In re Waldstein Clothing Co.

AVIS, District Judge.

This case comes to the Court for review of the order of Referee Grimshaw, relating to a claim of the landlord of bankrupt, asserting priority of claim for certain rents owing at the time of filing the petition.

An involuntary petition was filed on September 15, 1936, and with consent of bankrupt it was adjudicated on the same date.

The question at issue came before the referee on a petition of Mary O’Gorman, the landlord of the bankrupt, which set forth that the bankrupt was indebted to petitioner, in the sum of $280, for rent at the rate of $140 per month, for the two months immediately preceding the filing of the petition, $70 for use and occupancy by the receiver after his appointment, and the further sum of $500 for rent which had accrued in 1932, and had been awarded to petitioner in a suit instituted in the Court of Chancery of New Jersey. After hearing, the referee allowed the $350 as a prior claim, but refused to allow the $500 for rent more than one year in arrears at the time of the filing of the petition.
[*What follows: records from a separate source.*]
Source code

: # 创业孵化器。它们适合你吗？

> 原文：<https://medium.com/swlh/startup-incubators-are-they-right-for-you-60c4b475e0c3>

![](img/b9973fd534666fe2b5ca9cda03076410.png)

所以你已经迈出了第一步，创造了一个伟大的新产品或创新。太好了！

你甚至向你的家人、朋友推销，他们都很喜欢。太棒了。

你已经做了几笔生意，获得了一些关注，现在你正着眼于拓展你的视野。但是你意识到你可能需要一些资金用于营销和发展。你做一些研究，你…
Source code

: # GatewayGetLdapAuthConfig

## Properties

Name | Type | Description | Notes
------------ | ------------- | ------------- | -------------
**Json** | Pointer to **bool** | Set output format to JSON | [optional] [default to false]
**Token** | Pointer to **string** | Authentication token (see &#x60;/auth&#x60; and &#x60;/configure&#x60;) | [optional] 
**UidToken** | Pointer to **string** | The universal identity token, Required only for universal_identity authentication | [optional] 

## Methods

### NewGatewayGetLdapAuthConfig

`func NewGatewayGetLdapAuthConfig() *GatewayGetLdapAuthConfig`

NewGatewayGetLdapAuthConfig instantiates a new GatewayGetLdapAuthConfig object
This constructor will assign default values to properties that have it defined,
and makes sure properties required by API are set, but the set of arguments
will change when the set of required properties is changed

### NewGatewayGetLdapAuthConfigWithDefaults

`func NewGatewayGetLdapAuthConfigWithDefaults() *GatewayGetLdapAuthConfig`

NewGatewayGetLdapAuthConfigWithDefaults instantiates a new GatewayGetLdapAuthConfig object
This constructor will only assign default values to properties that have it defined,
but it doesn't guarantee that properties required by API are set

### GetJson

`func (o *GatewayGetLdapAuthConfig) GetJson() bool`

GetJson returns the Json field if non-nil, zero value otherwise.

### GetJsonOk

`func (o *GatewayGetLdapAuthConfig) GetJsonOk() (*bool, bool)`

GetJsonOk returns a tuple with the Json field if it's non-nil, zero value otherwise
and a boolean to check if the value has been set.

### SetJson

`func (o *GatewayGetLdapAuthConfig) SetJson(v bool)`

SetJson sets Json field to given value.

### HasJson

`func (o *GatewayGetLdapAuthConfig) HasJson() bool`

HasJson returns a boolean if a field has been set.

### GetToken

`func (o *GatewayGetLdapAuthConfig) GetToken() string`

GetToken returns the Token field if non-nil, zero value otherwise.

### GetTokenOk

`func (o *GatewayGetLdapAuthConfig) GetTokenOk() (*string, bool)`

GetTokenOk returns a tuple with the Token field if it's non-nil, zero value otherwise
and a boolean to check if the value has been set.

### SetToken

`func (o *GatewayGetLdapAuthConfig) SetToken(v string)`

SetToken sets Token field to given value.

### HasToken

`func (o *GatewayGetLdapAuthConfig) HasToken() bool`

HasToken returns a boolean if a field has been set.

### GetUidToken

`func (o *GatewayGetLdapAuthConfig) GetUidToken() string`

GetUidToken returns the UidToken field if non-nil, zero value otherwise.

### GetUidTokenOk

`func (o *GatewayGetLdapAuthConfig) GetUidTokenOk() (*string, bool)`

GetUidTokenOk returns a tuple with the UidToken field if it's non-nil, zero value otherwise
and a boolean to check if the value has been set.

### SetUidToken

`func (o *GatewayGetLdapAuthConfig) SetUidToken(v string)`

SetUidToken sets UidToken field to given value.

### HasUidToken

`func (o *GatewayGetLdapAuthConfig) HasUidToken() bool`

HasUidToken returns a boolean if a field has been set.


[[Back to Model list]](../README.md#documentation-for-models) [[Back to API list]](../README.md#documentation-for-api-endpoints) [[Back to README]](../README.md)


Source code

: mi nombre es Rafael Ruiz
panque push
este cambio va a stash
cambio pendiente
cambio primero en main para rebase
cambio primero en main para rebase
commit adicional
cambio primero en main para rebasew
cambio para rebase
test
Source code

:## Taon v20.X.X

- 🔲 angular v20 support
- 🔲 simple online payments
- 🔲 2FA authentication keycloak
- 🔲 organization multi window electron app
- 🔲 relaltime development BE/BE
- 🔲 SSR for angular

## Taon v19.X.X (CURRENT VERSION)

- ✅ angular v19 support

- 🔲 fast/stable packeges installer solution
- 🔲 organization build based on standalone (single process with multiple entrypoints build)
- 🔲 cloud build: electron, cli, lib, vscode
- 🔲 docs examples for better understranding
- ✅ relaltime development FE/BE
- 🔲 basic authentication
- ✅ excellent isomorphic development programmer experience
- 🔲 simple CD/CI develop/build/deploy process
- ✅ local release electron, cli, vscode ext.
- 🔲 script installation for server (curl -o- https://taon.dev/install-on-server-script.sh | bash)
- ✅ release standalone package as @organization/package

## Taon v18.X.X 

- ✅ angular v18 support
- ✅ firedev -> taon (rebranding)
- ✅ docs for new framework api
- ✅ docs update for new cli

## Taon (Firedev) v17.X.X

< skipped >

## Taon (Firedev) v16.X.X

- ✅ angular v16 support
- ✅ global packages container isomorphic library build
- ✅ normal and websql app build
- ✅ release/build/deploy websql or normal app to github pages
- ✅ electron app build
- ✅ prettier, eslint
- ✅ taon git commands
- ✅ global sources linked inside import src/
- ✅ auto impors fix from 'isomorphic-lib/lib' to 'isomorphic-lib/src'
In the referee’s certificate it is stated that the question raised is as follows:

“Does the New Jersey Landlord and Tenant Act give to a landlord a priority for unpaid rent in an amount equal to one year’s rent, regardless of the time when said rent accrued, or does the said statute limit the landlord’s priority to unpaid rent accruing within the period of one year prior to the filing of the petition.”

The statute referred to is found in Rev. Stats, of New Jersey, 1937, 2:58-1 and 2:58-2. These sections, in brief, provide that no goods or chattels shall be removed from premises of a lessee, under any execution, attachment or other process, unless the landlord is paid “all rent due for such premises at the time of the taking of such goods or chattels by virtue of such process”, and further, “provided always that the arrears of rent do not amount to more than one year’s rent.”

Considerable argument has been presented with relation to the technical application of the law, distinguishing the enacting portion of a statute from the proviso, and which probably states proper legal conclusions.

It is not necessary, however, that the cases cited should be especially considered or analyzed, in view of the decision of the Circuit Court of Appeals for the Third Circuit in the case of Bennett’s Estate v. Sproul, 42 F.2d 33. That case determined the same question applicable to a statute of Pennsylvania which in effect is the same as the New Jersey statute.

Judge Buffington, writing the opinion of the court in that case, said on pages 34 and 35:

“Referring to the first question, we note the statute provides for the payment ‘of any sums of money due for rent at the time of taking such goods in execution.’ Standing alone, there is no limitation as to time of accrual or quantum of amount. The only limitation is that it is for rent due, viz., ‘any sum of money due for rent at the time of taking such goods in execution.’ We are therefore justified in holding that the purpose of the statute was to give the landlord a lien for his rent, no matter when it had become due, so long as his rent was due when the goods were taken in execution, but that the lien should be limited in money to the measure of one year’s rent. On reflection, the reason for so construing the statute is clear. Prior to the issue of an execution, the landlord could distrain for all unpaid rent and collect the same.' When, however, the tenant’s goods were taken in execution by a creditor, the land-' lord’s right to interfere with such execution was by the statute taken away, but, in view of such deprivation, the statute gave the landlord a lien for ‘any sum of money due for rent.’ But in recognition of the execution creditor’s right, it limited the lien of the landlord’s priority to the measure of a single year’s rental.”

In view of this finding in the Circuit Court, I conclude that the $500 should have been allowed as a priority payment, and the order of the referee is reversed.